DEAR ABBY: I have a tattoo on my forearm. It's my deceased son's name, with angel's wings and a halo. Because of where it's placed on my arm, I wear long sleeves or three-quarter sleeves to work. If I feel it might "peek out," I wear an Ace bandage over it.
I am a bank branch manager and I'm sometimes asked, "What happened to your arm?" when the bandage can be seen. I feel telling the person I have a tattoo defeats the whole purpose of keeping it covered, and I don't want to lie. What is the proper response? -- TATTOOED FEMALE PROFESSIONAL IN INDIANA
DEAR PROFESSIONAL: Does having a visible tattoo violate the dress code at your bank? So many people have body art that it's no longer considered shocking. If no rule prevents it, I see no reason to hide it -- and if you're questioned about its significance, tell the truth. If there is a rule that discourages it and you are asked about the Ace bandage, just smile and say, "Thank you for your concern, but it's nothing serious."

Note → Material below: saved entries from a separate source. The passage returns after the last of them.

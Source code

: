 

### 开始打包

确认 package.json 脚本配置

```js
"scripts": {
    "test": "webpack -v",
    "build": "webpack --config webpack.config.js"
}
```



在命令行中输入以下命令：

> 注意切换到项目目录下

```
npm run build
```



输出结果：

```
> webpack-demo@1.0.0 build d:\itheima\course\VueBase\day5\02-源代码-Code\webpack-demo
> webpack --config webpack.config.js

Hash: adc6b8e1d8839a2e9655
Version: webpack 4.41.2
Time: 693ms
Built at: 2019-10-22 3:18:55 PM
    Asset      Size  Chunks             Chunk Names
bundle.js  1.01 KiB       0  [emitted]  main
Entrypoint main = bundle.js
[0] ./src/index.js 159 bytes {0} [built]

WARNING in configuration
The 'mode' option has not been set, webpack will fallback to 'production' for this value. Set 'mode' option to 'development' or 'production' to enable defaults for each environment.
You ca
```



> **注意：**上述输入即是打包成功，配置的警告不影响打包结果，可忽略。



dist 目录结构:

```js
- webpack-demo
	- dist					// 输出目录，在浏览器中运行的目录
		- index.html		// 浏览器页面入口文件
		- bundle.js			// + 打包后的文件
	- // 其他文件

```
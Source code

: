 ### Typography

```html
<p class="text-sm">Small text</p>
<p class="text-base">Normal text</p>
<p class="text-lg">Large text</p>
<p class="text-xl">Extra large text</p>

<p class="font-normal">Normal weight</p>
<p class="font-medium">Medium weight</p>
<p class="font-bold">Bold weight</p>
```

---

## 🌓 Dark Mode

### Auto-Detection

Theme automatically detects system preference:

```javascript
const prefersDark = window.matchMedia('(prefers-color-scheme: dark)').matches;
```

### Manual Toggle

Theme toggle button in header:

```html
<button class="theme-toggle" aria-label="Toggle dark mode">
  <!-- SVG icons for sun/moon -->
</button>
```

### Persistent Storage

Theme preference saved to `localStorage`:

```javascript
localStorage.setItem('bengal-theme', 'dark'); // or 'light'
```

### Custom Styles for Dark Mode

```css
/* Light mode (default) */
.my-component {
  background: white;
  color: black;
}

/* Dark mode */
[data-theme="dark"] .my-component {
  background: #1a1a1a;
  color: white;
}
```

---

DEAR ABBY: For the past few years, my "Aunt Maude" has given birthday, holiday and graduation gifts she has picked up at yard sales. These "gifts" are neither usable nor are they age-appropriate.
My sister "Hallie" is being married soon. We would like Aunt Maude to attend without feeling she needs to buy a used gift. Money is not an issue for her, but she thinks she is buying a personalized gift when, in fact, it's something that will be discarded. Our family would rather she attend with no gift than a yard sale item. What's the best way to handle this? -- BLUSHING BRIDESMAID
DEAR BLUSHING BRIDESMAID: The subject of wedding gifts can be a sensitive one. To imply that someone's gift is unacceptable would be extremely rude. However, a way to approach this might be for Maude's sibling to suggest to her that Hallie has already received more "things" than she can use, and that the most meaningful gift Maude could give her niece would be her presence at the celebration.
DEAR ABBY: My boyfriend says all his friends think I am "stuck up." He told me (loudly) that I come across as rude because I'm not outgoing enough. More than once, people have asked him what my deal is.
I am quiet and reserved when I'm around new people, but once I'm comfortable, I do open up. I know I can sometimes come across as being unfriendly, but the way he presented it to me left me crushed. Shyness can be misperceived, and I try to be nice to everyone. I'm loyal to a fault and the first to offer help to friends, family and especially my boyfriend.
While he had a valid point in what he said, I am now questioning the effect his approach has had on our relationship. Am I justified in feeling so hurt, or should I just suck it up? -- PICKED APART IN UTAH
DEAR PICKED APART: Sometimes it's not what someone says, but the way it is said that is hurtful. Because your boyfriend's tone was loud and angry, it's understandable that you felt attacked. If it happened in public rather than in private, he was tactless. But if you're going to have a relationship with him, his friends will have to be a part of it. And rather than scolding you, he should have explained to them that you need time to get to know them.